- The Washington Times - Monday, August 28, 2000

Maybe you are not interested in a faraway African despotism that in the past two decades has murdered about 2 million of its citizens, literally enslaved thousands more, that is still killing and enslaving every day of the year and that is now confident it is about to be elected a member of the highest council of the United Nations.

The motives of this continuing orgy of murder are that most of the victims happen to be Christian, the very wrong religion to suit the Islamicist rulers, and were born in a part of the country floating in a substance the government expects to make it a major power oil.

If you are not interested in Sudan or its death's-head gargoyle of a government, you are in large company. I have never heard the name of the country mentioned at any dinner anywhere in America.

And when was the last time you heard the current U.S. president or the two candidates to succeed him make a speech devoted to the Sudanese Islamic government in the north, and its massacres and scorched-earth policy against its southern people, who practice Christianity or African religions? Not a single delegate at the conventions brought up Africa's largest country and its gargoyle government.

A few American papers, TV stations and magazines a few have carried stories, sporadically. But if the entire press was on job-probation that depended on its judgment of the human, religious and political importance of continuing coverage of the Sudan horror, I would fire it right out the door.

But as always, Americans who do care find each other and devote part of their lives in small groups working to help Sudanese and remind them that the world has not entirely gone away.

And as always, there are "pragmatists" who sneer at the concept of American interest in human rights in distant countries. They warn we will get into endless war. My nose is as hard as theirs, but their heads are much softer.

Religious persecution unto death is a threat that has been proven infectious. Ignore persecution of Jews and one day persecuting Christians, Buddhist and people who commit unapproved exercise becomes common in China. Killing Christians becomes a way of governing in Sudan. The present aloof attitude of foreign Christians and Jews toward religious persecution of Christians is sinful, and a gutter vulgarity.

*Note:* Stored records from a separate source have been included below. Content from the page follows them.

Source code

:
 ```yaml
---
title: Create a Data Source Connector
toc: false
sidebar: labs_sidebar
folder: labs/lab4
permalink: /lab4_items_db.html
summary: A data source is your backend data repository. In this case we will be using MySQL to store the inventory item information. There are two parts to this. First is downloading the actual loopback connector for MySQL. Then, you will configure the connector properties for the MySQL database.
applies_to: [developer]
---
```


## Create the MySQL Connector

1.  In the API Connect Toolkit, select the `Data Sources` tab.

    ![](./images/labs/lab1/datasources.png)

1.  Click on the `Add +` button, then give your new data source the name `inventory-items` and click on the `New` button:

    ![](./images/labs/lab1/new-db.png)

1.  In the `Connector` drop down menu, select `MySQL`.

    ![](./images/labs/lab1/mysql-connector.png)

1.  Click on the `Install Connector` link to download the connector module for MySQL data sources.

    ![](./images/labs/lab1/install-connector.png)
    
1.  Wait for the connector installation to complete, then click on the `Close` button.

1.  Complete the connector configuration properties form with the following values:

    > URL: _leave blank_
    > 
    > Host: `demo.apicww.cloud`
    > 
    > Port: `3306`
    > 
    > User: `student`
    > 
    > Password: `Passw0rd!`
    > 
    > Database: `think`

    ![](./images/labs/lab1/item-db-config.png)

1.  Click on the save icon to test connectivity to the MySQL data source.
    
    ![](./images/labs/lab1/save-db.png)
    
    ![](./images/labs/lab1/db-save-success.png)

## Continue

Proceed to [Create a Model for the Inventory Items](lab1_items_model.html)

We stuff China with the fruits of our entire economy including American purchase of the stocks of Chinese oil companies controlled by the Politburo, a transaction arranged by the U.S. investment firm of Goldman-Sachs. In China, that could pay for arms, and prison camps to barrack religious and political dissidents.

In the Sudan, the dictatorship in Khartoum collects $1 million a day through the oil expertise of Canadian and Russian companies. With the money, it buys Western and Russian planes to bomb churches, hospitals and refugee camps, destroy relief supplies from abroad, set fire to crops and villages. That is an effective way to bring about everlasting terror and artificial famine.

From the U.S. Commission on International Religious Freedom, created by Congress, comes an investigatory report with these flat statements: "The government of Sudan, is the world's most violent abuser of the right to freedom and belief" and "religion is intertwined with broader human rights abuses, the civil war, the ethnic strife and the attacks on civilian population centers and institutions." How does that sit, Canada?

The report recommends a 12-month "plan of incentives and disinsentives" Then if there is no measurable improvement in religious freedom, the United States would provide non-lethal and humanitarian aid to opposition groups. Seems strange to me wait a year to see if the killers of 2 million people are real sorry. Government bombs have killed most of the 2 million dead, but manufactured famines have done sickeningly well hundreds of thousands of corpses.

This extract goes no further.